▶ Supplied data
******************************
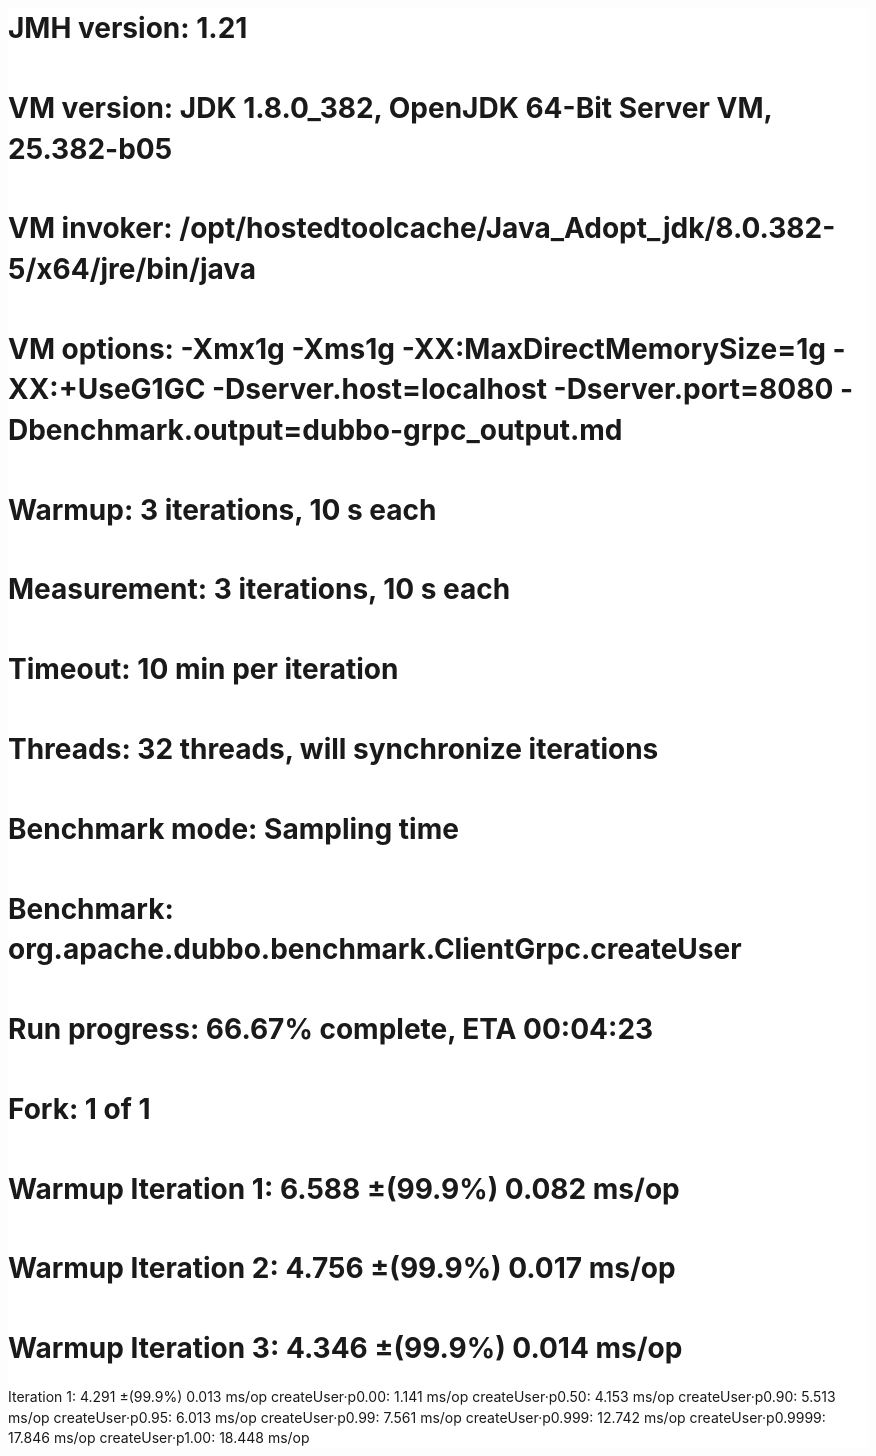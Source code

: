 
# JMH version: 1.21
# VM version: JDK 1.8.0_382, OpenJDK 64-Bit Server VM, 25.382-b05
# VM invoker: /opt/hostedtoolcache/Java_Adopt_jdk/8.0.382-5/x64/jre/bin/java
# VM options: -Xmx1g -Xms1g -XX:MaxDirectMemorySize=1g -XX:+UseG1GC -Dserver.host=localhost -Dserver.port=8080 -Dbenchmark.output=dubbo-grpc_output.md
# Warmup: 3 iterations, 10 s each
# Measurement: 3 iterations, 10 s each
# Timeout: 10 min per iteration
# Threads: 32 threads, will synchronize iterations
# Benchmark mode: Sampling time
# Benchmark: org.apache.dubbo.benchmark.ClientGrpc.createUser

# Run progress: 66.67% complete, ETA 00:04:23
# Fork: 1 of 1
# Warmup Iteration   1: 6.588 ±(99.9%) 0.082 ms/op
# Warmup Iteration   2: 4.756 ±(99.9%) 0.017 ms/op
# Warmup Iteration   3: 4.346 ±(99.9%) 0.014 ms/op
Iteration   1: 4.291 ±(99.9%) 0.013 ms/op
                 createUser·p0.00:   1.141 ms/op
                 createUser·p0.50:   4.153 ms/op
                 createUser·p0.90:   5.513 ms/op
                 createUser·p0.95:   6.013 ms/op
                 createUser·p0.99:   7.561 ms/op
                 createUser·p0.999:  12.742 ms/op
                 createUser·p0.9999: 17.846 ms/op
                 createUser·p1.00:   18.448 ms/op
******************************
▶ Task prompt
Transcribe each entry precisely as given, leaving the pictures out.

▶ Problem solution
Source code

: 
# JMH version: 1.21
# VM version: JDK 1.8.0_382, OpenJDK 64-Bit Server VM, 25.382-b05
# VM invoker: /opt/hostedtoolcache/Java_Adopt_jdk/8.0.382-5/x64/jre/bin/java
# VM options: -Xmx1g -Xms1g -XX:MaxDirectMemorySize=1g -XX:+UseG1GC -Dserver.host=localhost -Dserver.port=8080 -Dbenchmark.output=dubbo-grpc_output.md
# Warmup: 3 iterations, 10 s each
# Measurement: 3 iterations, 10 s each
# Timeout: 10 min per iteration
# Threads: 32 threads, will synchronize iterations
# Benchmark mode: Sampling time
# Benchmark: org.apache.dubbo.benchmark.ClientGrpc.createUser

# Run progress: 66.67% complete, ETA 00:04:23
# Fork: 1 of 1
# Warmup Iteration   1: 6.588 ±(99.9%) 0.082 ms/op
# Warmup Iteration   2: 4.756 ±(99.9%) 0.017 ms/op
# Warmup Iteration   3: 4.346 ±(99.9%) 0.014 ms/op
Iteration   1: 4.291 ±(99.9%) 0.013 ms/op
                 createUser·p0.00:   1.141 ms/op
                 createUser·p0.50:   4.153 ms/op
                 createUser·p0.90:   5.513 ms/op
                 createUser·p0.95:   6.013 ms/op
                 createUser·p0.99:   7.561 ms/op
                 createUser·p0.999:  12.742 ms/op
                 createUser·p0.9999: 17.846 ms/op
                 createUser·p1.00:   18.448 ms/op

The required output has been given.